TASK STATEMENT: Copy the records below word for word, from the first line through the line that contains "Retrieves a user", and leave out any pictures.

Stored data entries:
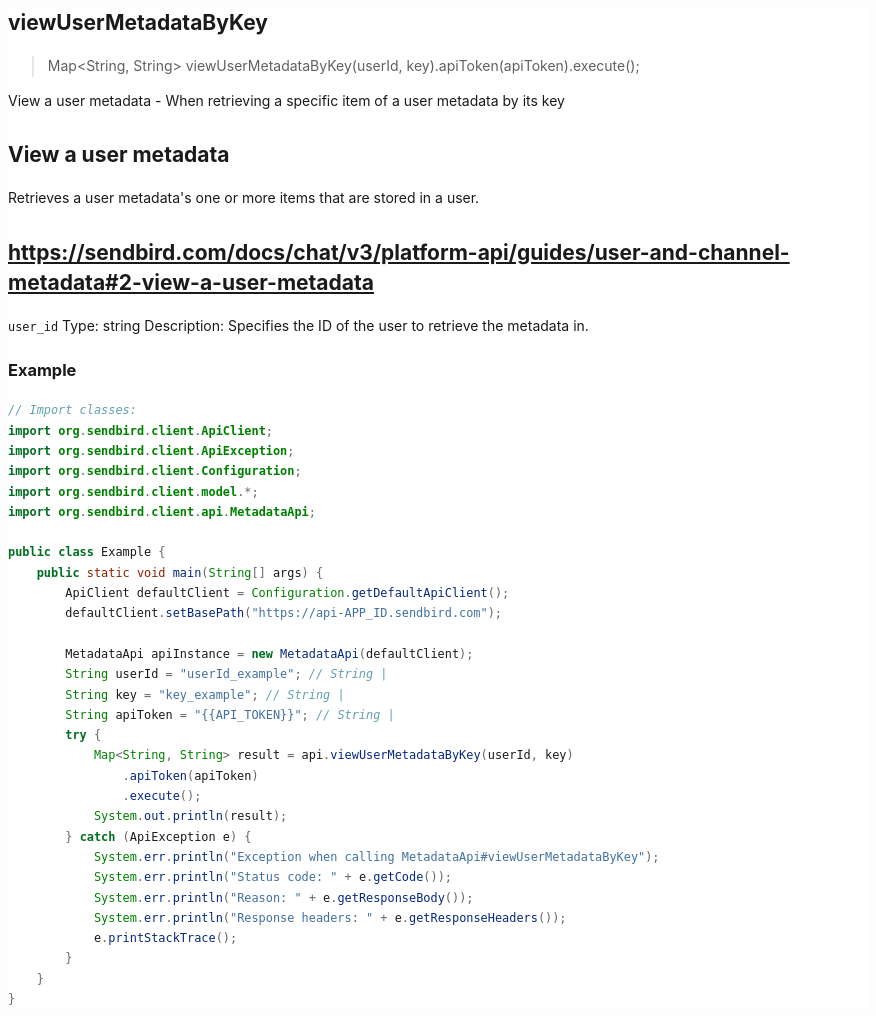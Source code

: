 
## viewUserMetadataByKey

> Map&lt;String, String&gt; viewUserMetadataByKey(userId, key).apiToken(apiToken).execute();

View a user metadata - When retrieving a specific item of a user metadata by its key

## View a user metadata

Retrieves a user metadata's one or more items that are stored in a user.

https://sendbird.com/docs/chat/v3/platform-api/guides/user-and-channel-metadata#2-view-a-user-metadata
----------------------------

 `user_id`
     Type: string
     Description: Specifies the ID of the user to retrieve the metadata in.

### Example

```java
// Import classes:
import org.sendbird.client.ApiClient;
import org.sendbird.client.ApiException;
import org.sendbird.client.Configuration;
import org.sendbird.client.model.*;
import org.sendbird.client.api.MetadataApi;

public class Example {
    public static void main(String[] args) {
        ApiClient defaultClient = Configuration.getDefaultApiClient();
        defaultClient.setBasePath("https://api-APP_ID.sendbird.com");

        MetadataApi apiInstance = new MetadataApi(defaultClient);
        String userId = "userId_example"; // String | 
        String key = "key_example"; // String | 
        String apiToken = "{{API_TOKEN}}"; // String | 
        try {
            Map<String, String> result = api.viewUserMetadataByKey(userId, key)
                .apiToken(apiToken)
                .execute();
            System.out.println(result);
        } catch (ApiException e) {
            System.err.println("Exception when calling MetadataApi#viewUserMetadataByKey");
            System.err.println("Status code: " + e.getCode());
            System.err.println("Reason: " + e.getResponseBody());
            System.err.println("Response headers: " + e.getResponseHeaders());
            e.printStackTrace();
        }
    }
}
```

SOLUTION FOR THIS EXERCISE:
Source code

: 
## viewUserMetadataByKey

> Map&lt;String, String&gt; viewUserMetadataByKey(userId, key).apiToken(apiToken).execute();

View a user metadata - When retrieving a specific item of a user metadata by its key

## View a user metadata

Retrieves a user metadata's one or more items that are stored in a user.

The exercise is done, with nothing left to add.